Special to the Coastal Point • SUBMITTED: Phillip Townsend (second from right) surrounded by some of his loved ones — from left, his son, Stuart; wife, Deborah; mother, Mabel Bender; daughter, Nadine. In the front is his granddaughter, Alleigh.Special to the Coastal Point • SUBMITTED:
Phillip Townsend (second from right) surrounded by some of his loved ones — from left, his son, Stuart; wife, Deborah; mother, Mabel Bender; daughter, Nadine. In the front is his granddaughter, Alleigh.

She now hopes that a fundraiser set up to raise money for a merit scholarship in Phillip Townsend’s name receives similar support from the community.

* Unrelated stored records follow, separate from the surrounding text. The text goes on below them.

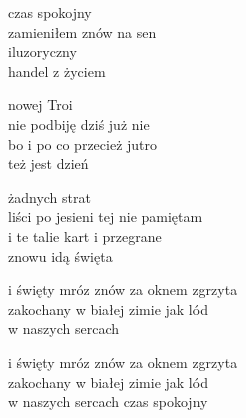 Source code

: \begin{text}
    czas spokojny\\
    zamieniłem znów na sen\\
    iluzoryczny\\
    handel z życiem

    nowej Troi\\
    nie podbiję dziś już nie\\
    bo i po co przecież jutro\\
    też jest dzień

    żadnych strat\\
    liści po jesieni tej nie pamiętam\\
    i te talie kart i przegrane\\
    znowu idą święta

    i święty mróz znów za oknem zgrzyta\\
    zakochany w białej zimie jak lód\\
    w naszych sercach

    i święty mróz znów za oknem zgrzyta\\
    zakochany w białej zimie jak lód\\
    w naszych sercach czas spokojny
\end{text}
\begin{chord}

\end{chord} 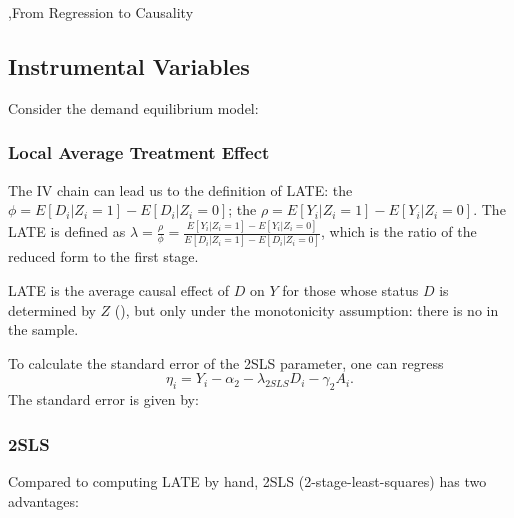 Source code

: \documentclass[10pt]{report}
\begin{document}
\sep{From Regression to Causality}

\subsection{Instrumental Variables}

Consider the demand equilibrium model:

\subsubsection{Local Average Treatment Effect}
The IV chain can lead us to the definition of LATE: the  $\phi=E[D_i|Z_i=1]-E[D_i|Z_i=0]$; the  $\rho=E[Y_i|Z_i=1]-E[Y_i|Z_i=0]$. 
The LATE is defined as $\lambda=\frac{\rho}{\phi}=\frac{E[Y_i|Z_i=1]-E[Y_i|Z_i=0]}{E[D_i|Z_i=1]-E[D_i|Z_i=0]}$, which is the ratio of the reduced form to the first stage. 
\begin{center}
    LATE is the average causal effect of $D$ on $Y$ for those whose status $D$ is determined  by $Z$ (), but only under the monotonicity assumption: there is no  in the sample.
\end{center}
To calculate the standard error of the 2SLS parameter, one can regress 
\[
    \eta_i=Y_i-\alpha_2-\lambda_{2SLS}D_i-\gamma_2A_i.    
\]
The standard error is given by:

\subsubsection{2SLS}
Compared to computing LATE by hand, 2SLS (2-stage-least-squares) has two advantages:
\end{document}
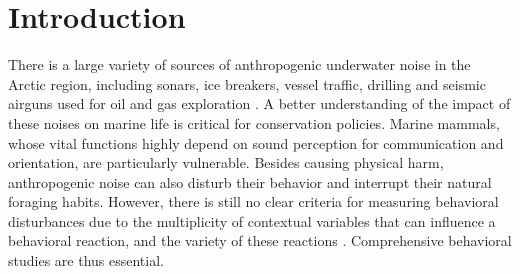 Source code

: \documentclass[aoas]{imsart}
\theoremstyle{definition}
\theoremstyle{remark}
\theoremstyle{remark}
\newcommand {\1}{\mathbb{1}}
\begin{document}
\begin{frontmatter}
\begin{keyword}
\end{keyword}

\end{frontmatter}


\section{Introduction}

There is a large variety of sources of anthropogenic underwater noise in the Arctic region, including sonars, ice breakers, vessel traffic, drilling  and seismic airguns used for oil and gas exploration \citep{halliday_underwater_2020}.
A better understanding of the impact of these noises on marine life is critical for conservation policies. Marine mammals, whose vital functions highly depend on sound perception for communication and orientation, are particularly vulnerable. Besides causing physical harm, anthropogenic noise can also disturb their behavior and interrupt their natural foraging habits. However, there is still no clear criteria for measuring behavioral disturbances due to the multiplicity of contextual variables that can influence a behavioral reaction, and the variety of these reactions \citep{southall_marine_2008,southall_marine_2019}. Comprehensive behavioral studies are thus essential.\\
\end{document}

A portion of the proceeds from the April 29 event will benefit a local student studying criminal justice in college.

“I thought that a scholarship would honor and carry on his name,” said Deborah Townsend, whose late husband worked at the Delaware Department of Corrections for 30 years. Phillip Townsend was the third-in-command and the security superintendent at the Sussex Correctional Institute at the time of his death.

The first annual fundraiser to benefit the Maj. Phillip J. Townsend scholarship will be held from 7 p.m. to midnight on April 29 at the Millville Fire Hall on Atlantic Avenue. Tickets cost $25 at the event or $20 in advance. (Call Deborah Townsend at 539-5080, Nadine Townsend at (302) 245-2664 or Sue Dick at 539-5733 to order tickets in advance.)

Although the details were not yet worked out at Coastal Point press time, there will be live music and food, including pulled pork, string beans and coleslaw at the event. Beer and soda will also be served at the April 29 fundraiser.

Deborah Townsend said that all of the food for the event was donated by local restaurants. Local organizations and businesses have also donated items for auctions on the night of the event, the proceeds from which will benefit the scholarship fund. Deborah Townsend said that she had only expected proceeds from the fundraiser to reach about $2,000 but expects much more to be raised now, because of the amount of interest she has already received from the community.

“Everybody I talk to about it is donating like crazy,” Deborah Townsend said. “It’s very possible that 500 people might show up.”

Phillip Townsend — 56, and a firearms enthusiast who was also a veteran on his motorcycle — was pronounced dead at the scene of the July 27 accident. About 4 p.m. on that Wednesday, Phillip Townsend was traveling southbound on Route 113 on his 2001 Honda Helix, approaching Sheep Pen Road. A man in a Chevrolet pickup attempting to cross Route 113 apparently didn’t see Townsend and the front of the truck collided with the left side of the motorcycle. Townsend was ejected from his motorcycle and landed in a nearby field, where he was later pronounced dead.

At the time of his death, he was a member of the Delaware National Guard, a Mason at the Delaware Masonic Lodge in Dagsboro and an award-winning member of the Department of Corrections’ pistol team.

Phillip Townsend was a father to six, a grandfather to three, a brother, a son and a husband at the time of the accident.

“Sometimes when a family grieves a death, you look at your own mortality,” Deborah Townsend said. “If you died, what do you stand for? I just think it’s important to carry on his name.”